__YOUR OBJECTIVE__: Starting at the first line of the entries, extract each line up to and including the one that contains "#### Partitioning: Key Step in Quicksort", but leave out the pictures.

__DATA PROVIDED__:

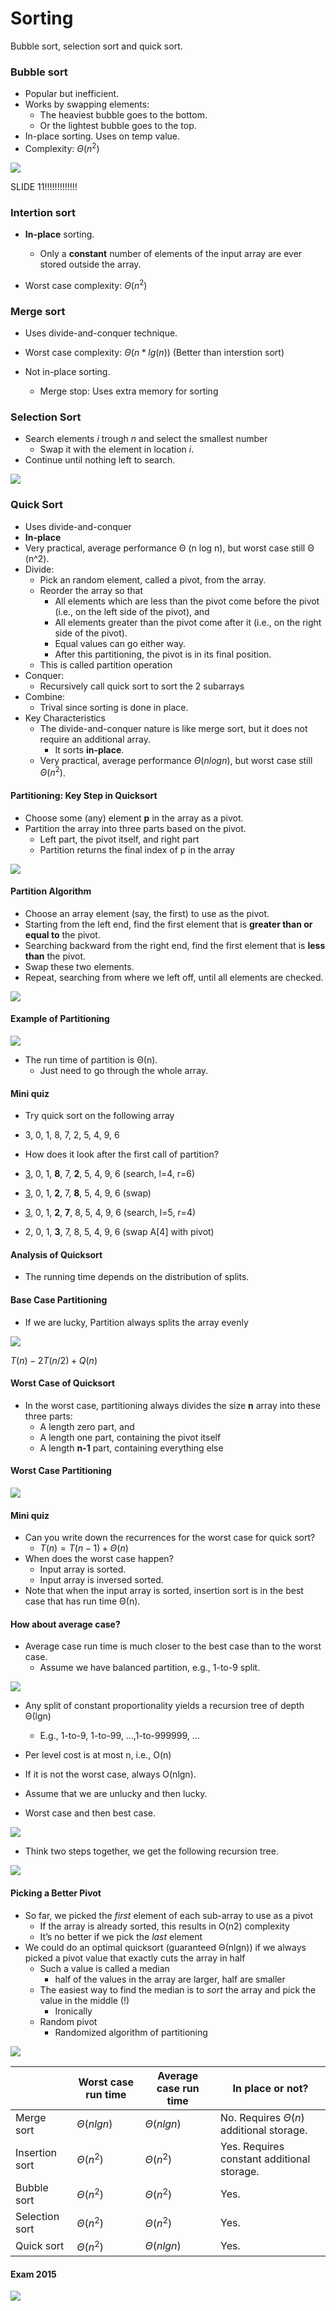 # Sorting

Bubble sort, selection sort and quick sort.

### Bubble sort

- Popular but inefficient.
- Works by swapping elements:
  - The heaviest bubble goes to the bottom.
  - Or the lightest bubble goes to the top.
- In-place sorting. Uses on temp value.
- Complexity: $\Theta(n^2)$

![](.\img\24.png)







SLIDE 11!!!!!!!!!!!!!

### Intertion sort

- **In-place** sorting.
  - Only a **constant** number of elements of the input array are ever stored outside the array.

- Worst case complexity: $\Theta(n^2)$

### Merge sort

- Uses divide-and-conquer technique.

- Worst case complexity: $\Theta(n*lg(n))$ (Better than interstion sort)
- Not in-place sorting.
  - Merge stop: Uses extra memory for sorting

### Selection Sort

- Search elements *i* trough *n* and select the smallest number
  - Swap it with the element in location *i*.
- Continue until nothing left to search.

![](.\img\25.png)

### Quick Sort

- Uses divide-and-conquer
- **In-place**
- Very practical, average performance Θ (n log n), but worst case still Θ (n^2).
- Divide:
  - Pick an random element, called a pivot, from the array.
  - Reorder the array so that
    - All elements which are less than the pivot come before the pivot (i.e., on the left side of the pivot), and 
    - All elements greater than the pivot come after it (i.e., on the right side of the pivot). 
    - Equal values can go either way.
    - After this partitioning, the pivot is in its final position. 
  - This is called partition operation
- Conquer: 
  - Recursively call quick sort to sort the 2 subarrays
- Combine:
  - Trival since sorting is done in place.
- Key Characteristics
  - The divide-and-conquer nature is like merge sort, but it does not require an additional array.
    - It sorts **in-place**.
  - Very practical, average performance $\Theta(nlogn)$, but worst case still $\Theta(n^2)$.

#### Partitioning: Key Step in Quicksort

- Choose some (any) element **p** in the array as a pivot.
- Partition the array into three parts based on the pivot.
  - Left part, the pivot itself, and right part
  - Partition returns the final index of p in the array

![](.\img\96.png)

#### Partition Algorithm

- Choose an array element (say, the first) to use as the pivot.
- Starting from the left end, find the first element that is **greater than or equal to** the pivot.
- Searching backward from the right end, find the first element that is **less than** the pivot.
- Swap these two elements.
- Repeat, searching from where we left off, until all elements are checked.

![](.\img\97.png)

#### Example of Partitioning

![](.\img\98.png)

- The run time of partition is Θ(n).
  - Just need to go through the whole array.

#### Mini quiz

- Try quick sort on the following array
- 3, 0, 1, 8, 7, 2, 5, 4, 9, 6



- How does it look after the first call of partition?
- <u>3</u>, 0, 1, **8**, 7, **2**, 5, 4, 9, 6 (search, l=4, r=6)
- <u>3</u>, 0, 1, **2**, 7, **8**, 5, 4, 9, 6 (swap)
- <u>3</u>, 0, 1, **2**, **7**, 8, 5, 4, 9, 6 (search, l=5, r=4)
- 2, 0, 1, **3**, 7, 8, 5, 4, 9, 6 (swap A[4] with pivot)

#### Analysis of Quicksort

- The running time depends on the distribution of splits.

#### Base Case Partitioning

- If we are lucky, Partition always splits the array evenly

![](.\img\99.png)

$T(n)-2T(n/2)+Q(n)$

#### Worst Case of Quicksort

- In the worst case, partitioning always divides the size **n** array into these three parts:
  - A length zero part, and
  - A length one part, containing the pivot itself
  - A length **n-1** part, containing everything else

#### Worst Case Partitioning

![](.\img\100.png)

#### Mini quiz

- Can you write down the recurrences for the worst case for quick sort?
  - $T(n)=T(n-1)+\Theta(n)$
- When does the worst case happen?
  - Input array is sorted.
  - Input array is inversed sorted.
- Note that when the input array is sorted, insertion sort is in the best case that has run time Θ(n).

#### How about average case?

- Average case run time is much closer to the best case than to the worst case. 
  - Assume we have balanced partition, e.g., 1-to-9 split.

![](.\img\101.png)

- Any split of constant proportionality yields a recursion tree of depth Θ(lgn)
  - E.g., 1-to-9, 1-to-99, …,1-to-999999, … 
- Per level cost is at most n, i.e., O(n)
- If it is not the worst case, always O(nlgn).

- Assume that we are unlucky and then lucky. 
- Worst case and then best case.

![](.\img\102.png)

- Think two steps together, we get the following recursion tree. 

![](.\img\103.png)

#### Picking a Better Pivot

- So far, we picked the *first* element of each sub-array to use as a pivot
  - If the array is already sorted, this results in O(n2) complexity
  - It’s no better if we pick the *last* element
- We could do an optimal quicksort (guaranteed Θ(nlgn)) if we always picked a pivot value that exactly cuts the array in half
  - Such a value is called a median
    - half of the values in the array are larger, half are smaller
  - The easiest way to find the median is to *sort* the array and pick the value in the middle (!)
    - Ironically
  - Random pivot
    - Randomized algorithm of partitioning

![](.\img\104.png)

|                | Worst case run time | Average case run time | In place or not?                             |
| -------------- | ------------------- | --------------------- | -------------------------------------------- |
| Merge sort     | $\Theta(nlgn)$      | $\Theta(nlgn)$        | No. Requires $\Theta(n)$ additional storage. |
| Insertion sort | $\Theta(n^2)$       | $\Theta(n^2)$         | Yes. Requires constant additional storage.   |
| Bubble sort    | $\Theta(n^2)$       | $\Theta(n^2)$         | Yes.                                         |
| Selection sort | $\Theta(n^2)$       | $\Theta(n^2)$         | Yes.                                         |
| Quick sort     | $\Theta(n^2)$       | $\Theta(nlgn)$        | Yes.                                         |

#### Exam 2015

![](.\img\105.png)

__OUTPUT FOR THIS TASK__:
 # Sorting

Bubble sort, selection sort and quick sort.

### Bubble sort

- Popular but inefficient.
- Works by swapping elements:
  - The heaviest bubble goes to the bottom.
  - Or the lightest bubble goes to the top.
- In-place sorting. Uses on temp value.
- Complexity: $\Theta(n^2)$

![](.\img\24.png)







SLIDE 11!!!!!!!!!!!!!

### Intertion sort

- **In-place** sorting.
  - Only a **constant** number of elements of the input array are ever stored outside the array.

- Worst case complexity: $\Theta(n^2)$

### Merge sort

- Uses divide-and-conquer technique.

- Worst case complexity: $\Theta(n*lg(n))$ (Better than interstion sort)
- Not in-place sorting.
  - Merge stop: Uses extra memory for sorting

### Selection Sort

- Search elements *i* trough *n* and select the smallest number
  - Swap it with the element in location *i*.
- Continue until nothing left to search.

![](.\img\25.png)

### Quick Sort

- Uses divide-and-conquer
- **In-place**
- Very practical, average performance Θ (n log n), but worst case still Θ (n^2).
- Divide:
  - Pick an random element, called a pivot, from the array.
  - Reorder the array so that
    - All elements which are less than the pivot come before the pivot (i.e., on the left side of the pivot), and 
    - All elements greater than the pivot come after it (i.e., on the right side of the pivot). 
    - Equal values can go either way.
    - After this partitioning, the pivot is in its final position. 
  - This is called partition operation
- Conquer: 
  - Recursively call quick sort to sort the 2 subarrays
- Combine:
  - Trival since sorting is done in place.
- Key Characteristics
  - The divide-and-conquer nature is like merge sort, but it does not require an additional array.
    - It sorts **in-place**.
  - Very practical, average performance $\Theta(nlogn)$, but worst case still $\Theta(n^2)$.

#### Partitioning: Key Step in Quicksort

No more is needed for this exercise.